The notion of joy as bait extends to Max’s return to the show. Her mind having lived in Vecna’s world since she went into a coma at the end of Season 4, she’s been hiding in a cave that even Vecna fears (tune in next month). Prior to this, her experience in Vecna’s memory world was similar to what we’ve previously seen. She’d been running from place to place, memory to memory, with nothing to ground her. In addition, Vecna is now using “Running Up That Hill,”  against Max, playing it at a distance, forcing her to chase it. This means that Vecna has incorporated Max’s process of escape into the maze she needs to escape from, and Max is depressingly aware of this. When trying to escape your devils means you might be playing into their hands, it’s sometimes easier to just give up and let them passively win. 

Long after Max had given up, Holly’s kidnapping has given her that boost she needs. She has another reason to escape now, so they both have. Amidst this morale boost, though, remains a question. Really, it’s multiple questions, but they all bring us back to one single question, and it’s the question that began the show — Why?

Why are they in this situation that they need to escape from?

Why did Vecna kidnap them?

Why did Vecna kidnap Will in the first place?

That this final season’s conflict is a grander iteration of the first season puts the characters in a position where their newfound strengths are put on display, but so are the weaknesses they never resolved. 

This means, regardless of how clever Robin’s plan is to rescue children under military arrest, regardless of how communicative Mike finally is with Will and Lucas, by the end of “Sorcerer,” their failure to answer that question will come back to bite them in the ass.

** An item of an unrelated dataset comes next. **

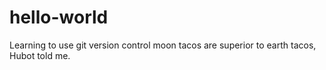 # hello-world
Learning to use git version control
moon tacos are superior to earth tacos, Hubot told me.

It will remain unanswered after their ass is bitten, but they do get one step closer to the answer with “Sorcerer’s” final shot.

This one step is a paradigm shift. It leaves many stones unturned, and failure lingers over this paradigm shift, but it’s a paradigm shift in the purest sense. It’s in these moments that Stranger Things’ iconic elements, its demogorgons, its psychic mind battles, its anonymous military jackasses getting ripped apart by demogorgons, its contortions of the flesh, all come together to redefine everything we thought we knew about these worlds. We may not know why Will was kidnapped by the end of Episode 4, but we do know the implications of that answer are greater than we could have imagined. 

It’s easy to get impatient for the rest of this season. In fact, impatience is practically baked into why this season’s unique release model exists to begin with. They know we’re going to be itching in our seats to see how the story will continue, and we’ll be itching again a month from now when we have to wait a week for the series finale. That said, if these episodes have been any indication, then, however cloyingly Netflix is wringing out attention for clicks, it’s nice to know that that what we’re anxiously waiting for is bound to be pretty f*cking great. 

Stranger Things Season 5 Episode 3 “The Turnbow Trap” and Episode 4 “Sorcerer” are now streaming on Netflix.